Thomas Greeting : Nightingale
John Banister : Flageolet et basse continue
Mr Hills : Flourish & Air for the Bull Finch – Flourish & Air for the Canary Bird – Flourish & Air for the Linnet – Flourish & Air for the Woodlark – Flourish & Air for the East India Nightingale
Jean-Pierre Freillon-Poncein: Passacaille
Martin Hotteterre : Prélude et Marche de Surlaube
Georg Friedrich Händel : Concerto pour orgue «Le Coucou et le Rossignol», HWV 295 (*)
François-Adrien Toulan : Prélude & Le Rossignol
Michel Yost : Quatuor, opus II, n° 1 (arrangé par Collinet père) – Concerto V en mi bémol majeur
Nicolas Pfeilsticker : Concerto en sol majeur (*)

Frédéric Heinel: Quatuor pour flageolet, violon, alto et violoncelle
Hector Berlioz : Le Dépit de la bergère, H. 7
Edme Collinet : Sérénade n° 1 pour flageolet et piano
Eugène Roy : Quadrille: L’Aglaë, La Zoé, La Lucie, L’Arsène & L’Amélie
Louis Jullien : Le Rossignol (*)
Philippe Musard : Le Bal de l’Opéra: Galops n° 1, 2 et 3
Jean Carnaud : Air varié pour flageolet et piano
Narcisse Bousquet : Gaule et France (air varié) (*)
Eugène Damaré : Fleurs et papillons, Polka-Rondeau, opus 211 (*)

La Simphonie du Marais,
Hugo Reyne (flageolet, récitant et direction)

Enregistré en l’église de L’Herbergement (28 et 29 mai 2015 [*]) et à la salle de l’Aquarelle de L’Herbergement (25-27 novembre 2019) – 128’10 (CD) et 35’50 (DVD)
Coffret de deux disques et un DVD HugoVox 002

Le dernier et ultime enregistrement de la Simphonie du Marais avant la malheureuse dissolution de l’ensemble fait partie de ses séries pédagogiques ont on citera notamment l’opus de David Monrow sur les instruments du Moyen Âge et de la Renaissance, le vaste guide des instruments anciens (Ricercar), la Défense de la base de viole contre les entreprises du violon et les prétentions du violoncelle (Ricercar aussi) ou bien le csakan dans les Viennoiseries musicales (1806-1826) toujours par la Simphonie du Marais.
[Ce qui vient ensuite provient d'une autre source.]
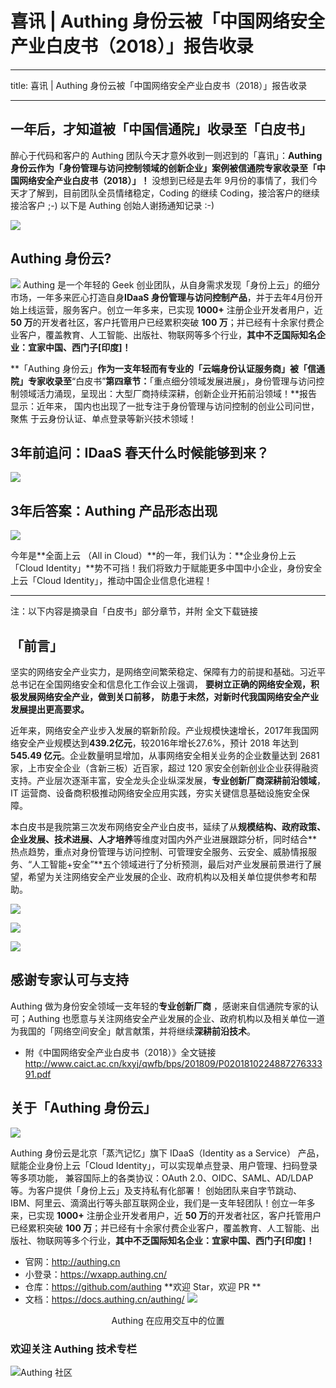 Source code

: # 喜讯 | Authing 身份云被「中国网络安全产业白皮书（2018）」报告收录

---

title: 喜讯 | Authing 身份云被「中国网络安全产业白皮书（2018）」报告收录

---
<!-- more -->

## 一年后，才知道被「中国信通院」收录至「白皮书」

醉心于代码和客户的 Authing 团队今天才意外收到一则迟到的「喜讯」：**Authing 身份云作为「身份管理与访问控制领域的创新企业」案例被信通院专家收录至「中国网络安全产业白皮书（2018）」！** 没想到已经是去年 9月份的事情了，我们今天才了解到，目前团队全员情绪稳定，Coding 的继续 Coding，接洽客户的继续接洽客户  ;-) 以下是 Authing 创始人谢扬通知记录 :-)

![](https://cdn.authing.cn/blog/20190826142716.png)

## Authing 身份云?

![](https://cdn.authing.cn/authing-logo@2.png)
Authing 是一个年轻的 Geek 创业团队，从自身需求发现「身份上云」的细分市场，一年多来匠心打造自身**IDaaS  身份管理与访问控制产品**，并于去年4月份开始上线运营，服务客户。创立一年多来，已实现 **1000+** 注册企业开发者用户，近 **50 万**的开发者社区，客户托管用户已经累积突破 **100 万**；并已经有十余家付费企业客户，覆盖教育、人工智能、出版社、物联网等多个行业，**其中不乏国际知名企业：宜家中国、西门子[印度]！**

**「Authing 身份云」**作为一支年轻而有专业的「云端身份认证服务商」被「信通院」专家收录至**“白皮书”**第四章节：**「重点细分领域发展进展」，身份管理与访问控制领域活力涌现，呈现出：大型厂商持续深耕，创新企业开拓前沿领域！**报告显示：近年来， 国内也出现了一批专注于身份管理与访问控制的创业公司问世，聚焦 于云身份认证、单点登录等新兴技术领域！

## 3年前追问：IDaaS 春天什么时候能够到来？
![](https://cdn.authing.cn/blog/20190826150419.png)

## 3年后答案：Authing 产品形态出现
![](https://cdn.authing.cn/blog/20190826150526.png)



今年是**全面上云 （All in Cloud）**的一年，我们认为：**企业身份上云「Cloud Identity」**势不可挡！我们将致力于赋能更多中国中小企业，身份安全上云「Cloud Identity」，推动中国企业信息化进程！

-----

注：以下内容是摘录自「白皮书」部分章节，并附 全文下载链接

## 「前言」

坚实的网络安全产业实力，是网络空间繁荣稳定、保障有力的前提和基础。习近平总书记在全国网络安全和信息化工作会议上强调， **要树立正确的网络安全观，积极发展网络安全产业，做到关口前移， 防患于未然，对新时代我国网络安全产业发展提出更高要求。**

近年来，网络安全产业步入发展的崭新阶段。产业规模快速增长，2017年我国网络安全产业规模达到**439.2亿元**，较2016年增长27.6%，预计 2018 年达到 **545.49 亿元**。企业数量明显增加，从事网络安全相关业务的企业数量达到 2681 家，上市安全企业（含新三板）近百家，超过 120 家安全创新创业企业获得融资支持。产业层次逐渐丰富，安全龙头企业纵深发展，**专业创新厂商深耕前沿领域**，IT 运营商、设备商积极推动网络安全应用实践，夯实关键信息基础设施安全保障。

本白皮书是我院第三次发布网络安全产业白皮书，延续了从**规模结构、政府政策、企业发展、技术进展、人才培养**等维度对国内外产业进展跟踪分析，同时结合**热点趋势，重点对身份管理与访问控制、可管理安全服务、云安全、威胁情报服务、“人工智能+安全”**五个领域进行了分析预测，最后对产业发展前景进行了展望，希望为关注网络安全产业发展的企业、政府机构以及相关单位提供参考和帮助。

![](https://cdn.authing.cn/blog/20190826141914.png)

![](https://cdn.authing.cn/blog/20190826154820.png)

![](https://cdn.authing.cn/blog/20190826142309.png)

## 感谢专家认可与支持
Authing 做为身份安全领域一支年轻的**专业创新厂商** ，感谢来自信通院专家的认可；Authing 也愿意与关注网络安全产业发展的企业、政府机构以及相关单位一道为我国的「网络空间安全」献言献策，并将继续**深耕前沿技术**。

* 附《中国网络安全产业白皮书（2018）》全文链接
http://www.caict.ac.cn/kxyj/qwfb/bps/201809/P020181022488727633391.pdf

## 关于「Authing 身份云」
![](https://cdn.authing.cn/authing-logo@2.png)

Authing 身份云是北京「蒸汽记忆」旗下 IDaaS（Identity as a Service） 产品，赋能企业身份上云「Cloud Identity」，可以实现单点登录、用户管理、扫码登录等多项功能， 兼容国际上的各类协议：OAuth 2.0、OIDC、SAML、AD/LDAP 等。为客户提供「身份上云」及支持私有化部署！
创始团队来自字节跳动、IBM、阿里云、滴滴出行等头部互联网企业，我们是一支年轻团队！创立一年多来，已实现 **1000+** 注册企业开发者用户，近 **50 万**的开发者社区，客户托管用户已经累积突破 **100 万**；并已经有十余家付费企业客户，覆盖教育、人工智能、出版社、物联网等多个行业，**其中不乏国际知名企业：宜家中国、西门子[印度]！**

* 官网：http://authing.cn
* 小登录：https://wxapp.authing.cn/
* 仓库：https://github.com/authing  **欢迎 Star，欢迎 PR **
* 文档：https://docs.authing.cn/authing/
![](https://blobscdn.gitbook.com/v0/b/gitbook-28427.appspot.com/o/assets%2F-LdsKjoPVRBStTP-5zXe%2F-Ldt65HSdkUHIZOt1h0g%2F-Ldt6KoxYkx22NIaD-Oa%2Fimage.png?alt=media&token=10bc73b7-fc73-4862-8ae4-7fb95ef2f223)

<div align=center>Authing 在应用交互中的位置</div>

### 欢迎关注 Authing 技术专栏

![Authing 社区](https://cdn.authing.cn/blog/Authing_mini.jpg)


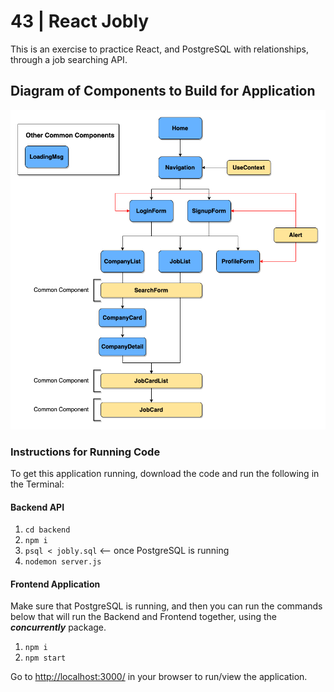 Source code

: # 43 | React Jobly

This is an exercise to practice React, and PostgreSQL with relationships, through a job searching API.

## Diagram of Components to Build for Application

![React Jobly Components](https://github.com/shaunwo/43-react-jobly/blob/e5f50b7449bbf9adf842058b3984bbfff0b3cdd2/React%20Jobly%20Components.png)

### Instructions for Running Code

To get this application running, download the code and run the following in the Terminal:

#### Backend API

1. `cd backend`
2. `npm i`
3. `psql < jobly.sql` <-- once PostgreSQL is running
4. `nodemon server.js`

#### Frontend Application
Make sure that PostgreSQL is running, and then you can run the commands below that will run the Backend and Frontend together, using the ***concurrently*** package.

1. `npm i`
2. `npm start`

Go to [http://localhost:3000/](http://localhost:3000/) in your browser to run/view the application.
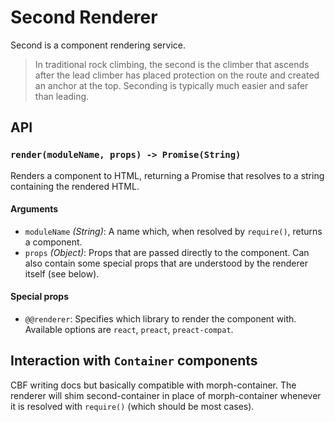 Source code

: # Second Renderer

Second is a component rendering service.

> In traditional rock climbing, the second is the climber that ascends after the lead climber has placed protection on the route and created an anchor at the top. Seconding is typically much easier and safer than leading.

## API

### `render(moduleName, props) -> Promise(String)`

Renders a component to HTML, returning a Promise that resolves to a string containing the rendered HTML.

#### Arguments

- `moduleName` _(String)_: A name which, when resolved by `require()`, returns a component.
- `props` _(Object)_: Props that are passed directly to the component. Can also contain some special props that are understood by the renderer itself (see below).

#### Special props

- `@@renderer`: Specifies which library to render the component with. Available options are `react`, `preact`, `preact-compat`.

## Interaction with `Container` components

CBF writing docs but basically compatible with morph-container. The renderer will shim second-container in place of morph-container whenever it is resolved with `require()` (which should be most cases).
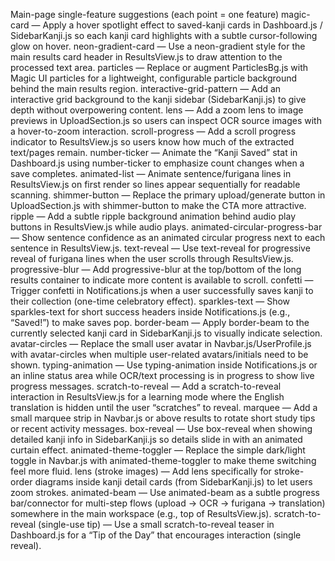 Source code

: Main-page single-feature suggestions (each point = one feature)
magic-card — Apply a hover spotlight effect to saved-kanji cards in Dashboard.js / SidebarKanji.js so each kanji card highlights with a subtle cursor-following glow on hover.
neon-gradient-card — Use a neon-gradient style for the main results card header in ResultsView.js to draw attention to the processed text area.
particles — Replace or augment ParticlesBg.js with Magic UI particles for a lightweight, configurable particle background behind the main results region.
interactive-grid-pattern — Add an interactive grid background to the kanji sidebar (SidebarKanji.js) to give depth without overpowering content.
lens — Add a zoom lens to image previews in UploadSection.js so users can inspect OCR source images with a hover-to-zoom interaction.
scroll-progress — Add a scroll progress indicator to ResultsView.js so users know how much of the extracted text/pages remain.
number-ticker — Animate the “Kanji Saved” stat in Dashboard.js using number-ticker to emphasize count changes when a save completes.
animated-list — Animate sentence/furigana lines in ResultsView.js on first render so lines appear sequentially for readable scanning.
shimmer-button — Replace the primary upload/generate button in UploadSection.js with shimmer-button to make the CTA more attractive.
ripple — Add a subtle ripple background animation behind audio play buttons in ResultsView.js while audio plays.
animated-circular-progress-bar — Show sentence confidence as an animated circular progress next to each sentence in ResultsView.js.
text-reveal — Use text-reveal for progressive reveal of furigana lines when the user scrolls through ResultsView.js.
progressive-blur — Add progressive-blur at the top/bottom of the long results container to indicate more content is available to scroll.
confetti — Trigger confetti in Notifications.js when a user successfully saves kanji to their collection (one-time celebratory effect).
sparkles-text — Show sparkles-text for short success headers inside Notifications.js (e.g., “Saved!”) to make saves pop.
border-beam — Apply border-beam to the currently selected kanji card in SidebarKanji.js to visually indicate selection.
avatar-circles — Replace the small user avatar in Navbar.js/UserProfile.js with avatar-circles when multiple user-related avatars/initials need to be shown.
typing-animation — Use typing-animation inside Notifications.js or an inline status area while OCR/text processing is in progress to show live progress messages.
scratch-to-reveal — Add a scratch-to-reveal interaction in ResultsView.js for a learning mode where the English translation is hidden until the user “scratches” to reveal.
marquee — Add a small marquee strip in Navbar.js or above results to rotate short study tips or recent activity messages.
box-reveal — Use box-reveal when showing detailed kanji info in SidebarKanji.js so details slide in with an animated curtain effect.
animated-theme-toggler — Replace the simple dark/light toggle in Navbar.js with animated-theme-toggler to make theme switching feel more fluid.
lens (stroke images) — Add lens specifically for stroke-order diagrams inside kanji detail cards (from SidebarKanji.js) to let users zoom strokes.
animated-beam — Use animated-beam as a subtle progress bar/connector for multi-step flows (upload → OCR → furigana → translation) somewhere in the main workspace (e.g., top of ResultsView.js).
scratch-to-reveal (single-use tip) — Use a small scratch-to-reveal teaser in Dashboard.js for a “Tip of the Day” that encourages interaction (single reveal).
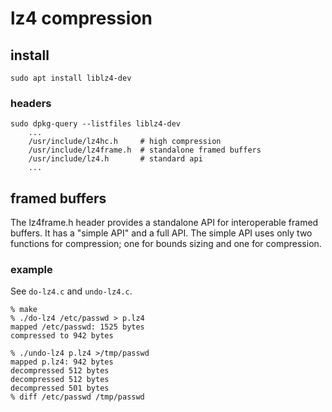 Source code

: # lz4 compression

## install

    sudo apt install liblz4-dev

### headers

    sudo dpkg-query --listfiles liblz4-dev
		...
		/usr/include/lz4hc.h     # high compression
		/usr/include/lz4frame.h  # standalone framed buffers
		/usr/include/lz4.h       # standard api
		...

## framed buffers

The lz4frame.h header provides a standalone API for interoperable
framed buffers. It has a "simple API" and a full API. The simple
API uses only two functions for compression; one for bounds sizing
and one for compression.

### example

See `do-lz4.c` and `undo-lz4.c`.

    % make
    % ./do-lz4 /etc/passwd > p.lz4
    mapped /etc/passwd: 1525 bytes
    compressed to 942 bytes

    % ./undo-lz4 p.lz4 >/tmp/passwd
    mapped p.lz4: 942 bytes
    decompressed 512 bytes
    decompressed 512 bytes
    decompressed 501 bytes
    % diff /etc/passwd /tmp/passwd

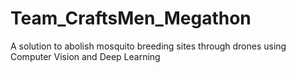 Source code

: # Team_CraftsMen_Megathon
A solution to abolish mosquito breeding sites through drones using Computer Vision and Deep Learning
Ici en deux volumes et un DVD – dont nous nous consacrerons au seul premier qui retrace l’histoire du flageolet aux XVIIème et XVIIIe siècles, Hugo Reyne survole la destinée de cet instrument qui perdura jusqu’à la fin du XIXe siècle. L’on découvre ainsi les subtilités entre le flageolets français et son homologue anglais bien différent et qui survit jusqu’aujourd’hui sous la forme de la tin whistle irlandaise en métal. Le flageolet français compta quant à lui six trous où chaque pouce actionne  l’un des trous arrière. Petit instrument pratique, se glissant aisément dans la poche la mettre à danser, le flageolet était l’affût de ce que le la pochette était au violon. Et du fait de sa petite taille de sa tessiture aiguë, le flageolets fais souvent associé aux oiseaux et notamment au rossignol, permet de parfaire la couleur champêtre de divertissement gaillard et rustique. On goûte le naturel allié à la ductilité du musicien, l’élégance détachée des articulations, le caractère dansant mais équilibré du tempo dans la Passacaille au voile délicat et doux  avant le prélude et La Marche de Surlaube de Hotteterre qui permet d’illustrer un aspect plus martial proche du fifre et l’on imagine aisément notre flageolet accompagné de roulement de tambour quelque part dans les chemins boueux des Flandres pensant la Guerre de Succession d’Espagne. Le plat de résistance de cette première partie est le fameux Concerto pour orgue de Haendel “The Cuckoo and the Nightingale” qui est ici donné en version malicieusement transposée au flageolet mais avec des effectifs bien chambristes. La vision est digne, aérée, délicate, digne d’un Chardin accroché dans un boudoir. Et si l’orchestre sonne un peu chiche, l’abandon spontané de la ligne du flageolet, le caractère plaisant des ornements, la justesse des articulations fond de cet oiseau un sacré chanteur. 

Nous nous approchons ensuite trop des limbes musicales pour poursuivre ce dangereux périple, et laissons ce rossignol, fin et piailleur, à ses doux ramages. Un disque confidentiel, informatif, et dédié aux amateurs.